Ada beberapa faktor yang dapat mempengaruhi terhadap terjadinya
sindrom metabolik. Faktor-faktor tersebut dibagi menjadi dua yaitu faktor
yang dapat dimodifikasi dan faktor yang tidak dapat dimodifikasi. Untuk
faktor yang tidak dapat dimodifikasi yaitu umur, jenis kelamin, genetik,
sedangkan ukuran lingkar pinggang, aktivitas fisik, diet, kebiasaan merokok,
sosial ekonomi merupakan faktor yang dapat dimodifikasi.
a. Umur
Seiring dengan peningkatan umur, prevalensi sindrom metabolik semakin
meningkat. Usia lanjut dianjurkan untuk mengkonsumsi karbohidrat kurang dari 60%
dari total energi sebab peningkatan konsumsi karbohidrat akan meningkatkan
resistensi insulin terutama dalam populasi usia lanjut.

b. Genetik
Besarnya pengaruh genetik bervariasi dari 5% – 70%. Pada beberapa
orang faktor genetik merupakan penentu utama. Kemungkinan seorang anak
obesitas 40% bila salah seorang dari orangtuanya obesitas dan sebesar 80%
jika kedua orang tuanya obesitas serta 7% jika kedua orangtuanya tidak
obesitas.

c. Jenis Kelamin
Pengaruh jenis kelamin terhadap prevalensi sindrom metabolik hampir
sama antara pria dan wanita. Namun prevalensi untuk pria lebih tinggi dibandingkan
dengan wanita.
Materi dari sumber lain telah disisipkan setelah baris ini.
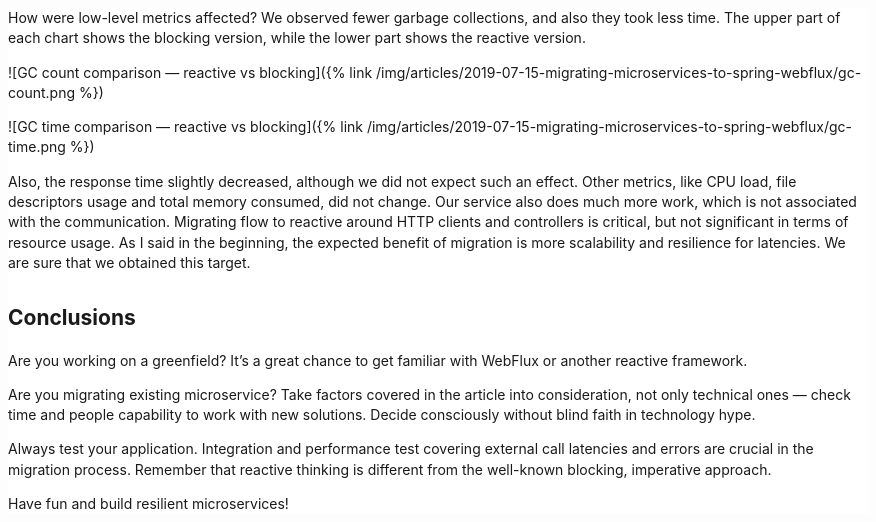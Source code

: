 How were low-level metrics affected?
We observed fewer garbage collections, and also they took less time.
The upper part of each chart shows the blocking version, while the lower part shows the reactive version.

![GC count comparison — reactive vs blocking]({% link /img/articles/2019-07-15-migrating-microservices-to-spring-webflux/gc-count.png %})

![GC time comparison — reactive vs blocking]({% link /img/articles/2019-07-15-migrating-microservices-to-spring-webflux/gc-time.png %})

Also, the response time slightly decreased, although we did not expect such an effect.
Other metrics, like CPU load, file descriptors usage and total memory consumed, did not change.
Our service also does much more work, which is not associated with the communication.
Migrating flow to reactive around HTTP clients and controllers is critical, but not significant in terms
of resource usage. As I said in the beginning, the expected benefit of migration is
more scalability and resilience for latencies. We are sure that we obtained this target.

## Conclusions

Are you working on a greenfield? It’s a great chance to get familiar with WebFlux or another reactive framework.

Are you migrating existing microservice? Take factors covered in the article into consideration,
not only technical ones — check time and people capability to work with new solutions.
Decide consciously without blind faith in technology hype.

Always test your application. Integration and performance test covering external call latencies and errors
are crucial in the migration process. Remember that reactive thinking is different from the well-known blocking,
imperative approach.

Have fun and build resilient microservices!
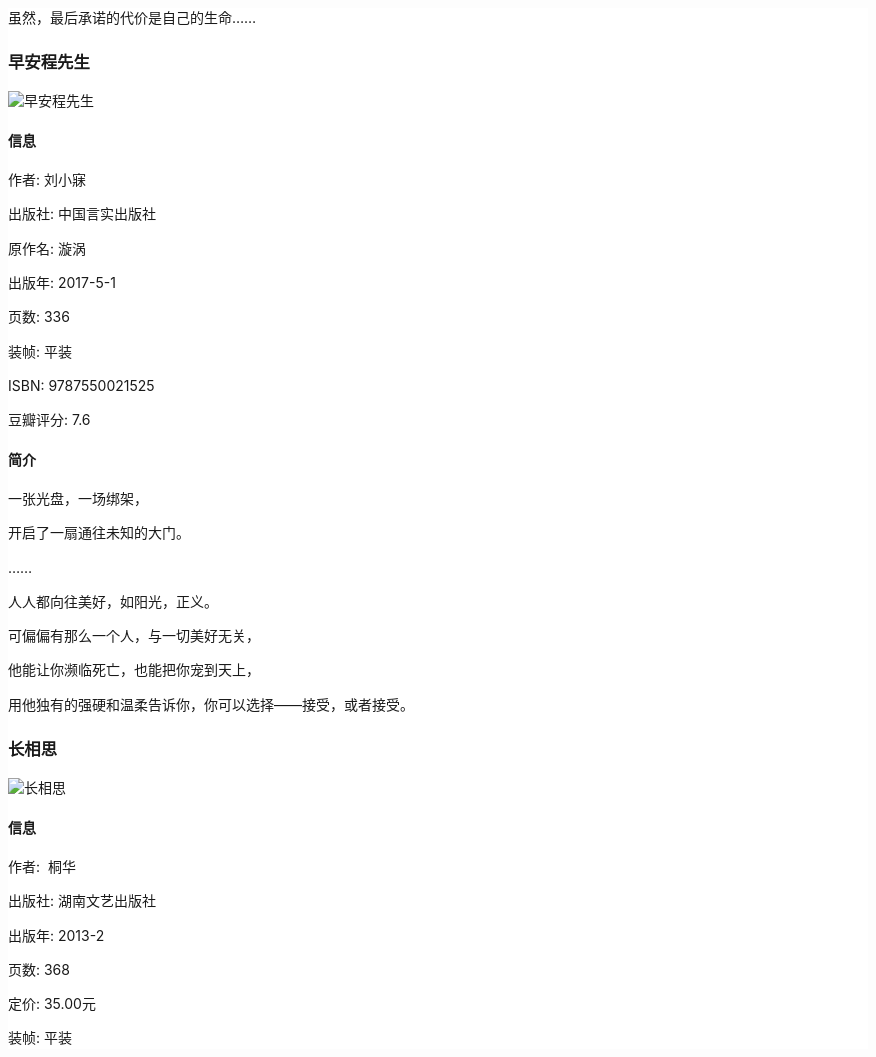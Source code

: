 虽然，最后承诺的代价是自己的生命……



### 早安程先生

![早安程先生](https://img1.doubanio.com/view/subject/l/public/s29372227.jpg)

#### 信息

作者: 刘小寐 

出版社: 中国言实出版社 

原作名: 漩涡 

出版年: 2017-5-1 

页数: 336 

装帧: 平装 

ISBN: 9787550021525

豆瓣评分: 7.6

#### 简介

一张光盘，一场绑架，

开启了一扇通往未知的大门。

……

人人都向往美好，如阳光，正义。

可偏偏有那么一个人，与一切美好无关，

他能让你濒临死亡，也能把你宠到天上，

用他独有的强硬和温柔告诉你，你可以选择——接受，或者接受。



### 长相思

![长相思](https://img3.doubanio.com/view/subject/l/public/s24931256.jpg)

#### 信息

作者:  桐华 

出版社: 湖南文艺出版社 

出版年: 2013-2 

页数: 368 

定价: 35.00元 

装帧: 平装 

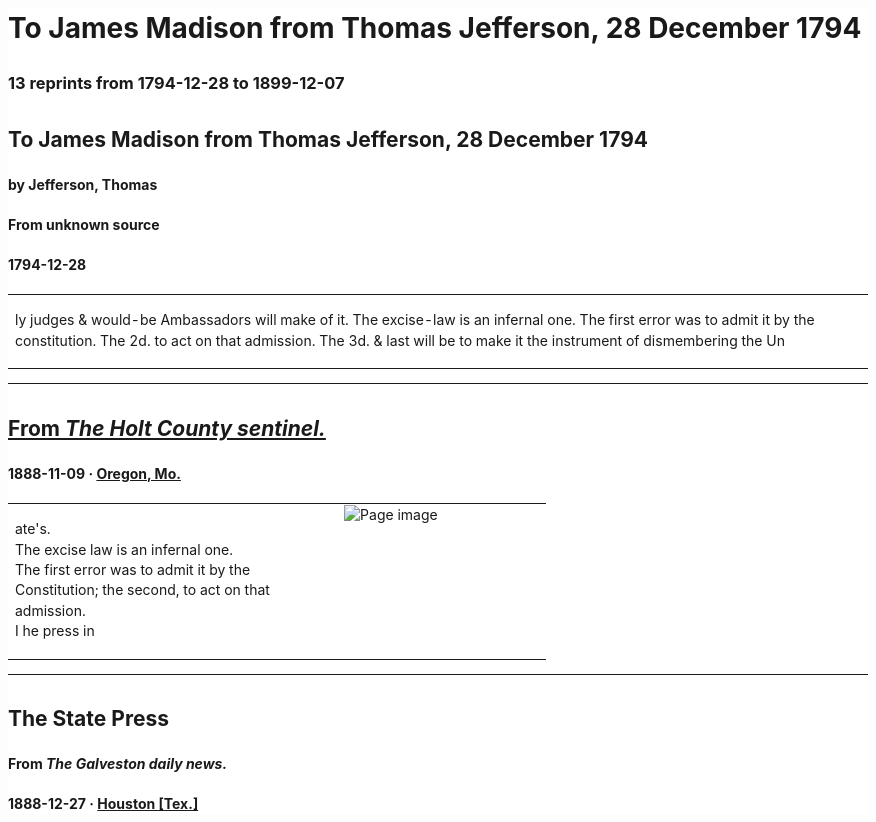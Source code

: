 
# To James Madison from Thomas Jefferson, 28 December 1794

### 13 reprints from 1794-12-28 to 1899-12-07

## To James Madison from Thomas Jefferson, 28 December 1794

#### by Jefferson, Thomas

#### From unknown source

#### 1794-12-28

<table style="width: 100%;"><tr><td style="width: 50%">

ly judges &amp; would-be Ambassadors will make of it. The excise-law is an infernal one. The first error was to admit it by the constitution. The 2d. to act on that admission. The 3d. &amp; last will be to make it the instrument of dismembering the Un
</td></tr></table>

---

## [From _The Holt County sentinel._](https://www.loc.gov/resource/sn90061417/1888-11-09/ed-1/?sp=3)

#### 1888-11-09 &middot; [Oregon, Mo.](http://dbpedia.org/resource/Oregon%2C_Missouri)

<table style="width: 100%;"><tr><td style="width: 50%">

ate&#x27;s.  
The excise law is an infernal one.  
The first error was to admit it by the  
Constitution; the second, to act on that  
admission.  
I he press in
</td><td style="width: 50%; max-height: 75%; margin: auto; display: block;">
<img alt="Page image" src="https://tile.loc.gov/image-services/iiif/service:ndnp:mohi:batch_mohi_ansel_ver01:data:sn90061417:00294559966:1888110901:0609/pct:111.08771929824562,213.00619970980082,43.43859649122807,12.76876401530141/!600,600/0/default.jpg"/>
</td>
</tr></table>

---

## The State Press

#### From _The Galveston daily news._

#### 1888-12-27 &middot; [Houston [Tex.]](http://dbpedia.org/resource/Houston)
Hal tersebut disebabkan pria mempunyai lingkar pinggang
yang lebih besar dibandingkan wanita yang merupakan salah satu tanda
adanya obesitas sentral.

d. Lingkar Pinggang
Seseorang yang mempunyai lingkar pingang yang besar mempunyai total
lemak tubuh yang tinggi serta pengukuran lingkar pinggang diakui sebagai
pengukuran yang baik untuk mengetahui lemak perut. Pengaruh lingkar
pinggang terhadap sindrom metabolik berkaitan dengan keadaan obesitas
sentral yang meningkatkan risiko sindrom metabolik.28 Sehingga Pengukuran
lingkar pinggang dapat digunakan untuk mengidentifikasi sindrom
metabolik.Pada pria ukuran lingkar pinggang ≥90 cm dan wanita ≥80 cm
berisiko terhadap sindrom metabolik.

e. Asupan Gizi
Konsumsi tinggi karbohidrat >60 % dari total kalori yang dikonsumsi
meningkatkan risiko sindrom metabolik. Konsumsi tinggi karbohidrat
meningkatkan kadar trigliserida yang merupakan salah satu kriteria sindrom
metabolik. Hasil penelitian diperoleh bahwa konsumsi sayur yang tinggi
dihubungkan dengan rendahnya risiko kejadian sindrom metabolik. Tidak ada
hubungan signifikan antara konsumsi buah dengan rendahnya kadar kolesterol
HDL.

f. Aktivitas fisik
Pada wanita, penurunan aktifitas fisik meningkatkan risiko 2 kali lipat
sindrom metabolik.31 Aktivitas fisik merupakan faktor yang menentukan
perkembangan sindrom metabolik sebab mempengaruhi obesitas dan
distribusi lemak serta proses inflamasi yang berhubungan dengan risiko
penyakit kardiovascular pada usia lanjut.Aktivitas fisik tingkat moderat dapat
menurunkan tekanan darah secara signifikan pada pasien hipertensi esensial
ringan hingga sedang. Penelitian menyebutkan bahwa terdapat hubungan
signifikan antara aktivitas fisik dan peningkatan kadar HDL. Selain itu
aktivitas fisik juga berperan pada peningkatan sensitivitas reseptor insulin
sehingga mencegah resistensi insulin.

g. Merokok
Penelitian yang dilakukan oleh Lipid Research Program Prevalence Study
menunjukkan bahwa mereka yang merokok 20 batang atau lebih perhari mengalami
penurunan HDL sekitar 11% untuk laki-laki dan 14 % untuk perempuan,
dibandingkan dengan mereka yang tidak merokok.. Orang yang merokok 20
batang atau lebih perhari dapat meningkatkan efek dua faktor utama risiko
yaitu hipertensi dan hiperkolesterol. Risiko kejadian penyakit kardiovaskuler
secara signifikan 3 kali lebih besar pada orang yang merokok dibandingkan
dengan orang yang tidak merokok, dan juga 3 kali lebih besar pada orang
yang merokok kretek.Aktivitas fisik dapat meningkatkan metabolic rate
sehingga dapat membantu mengontrol berat badan namun, perokok cenderung
untuk kurang beraktivitas dibanding yang tidak merokok.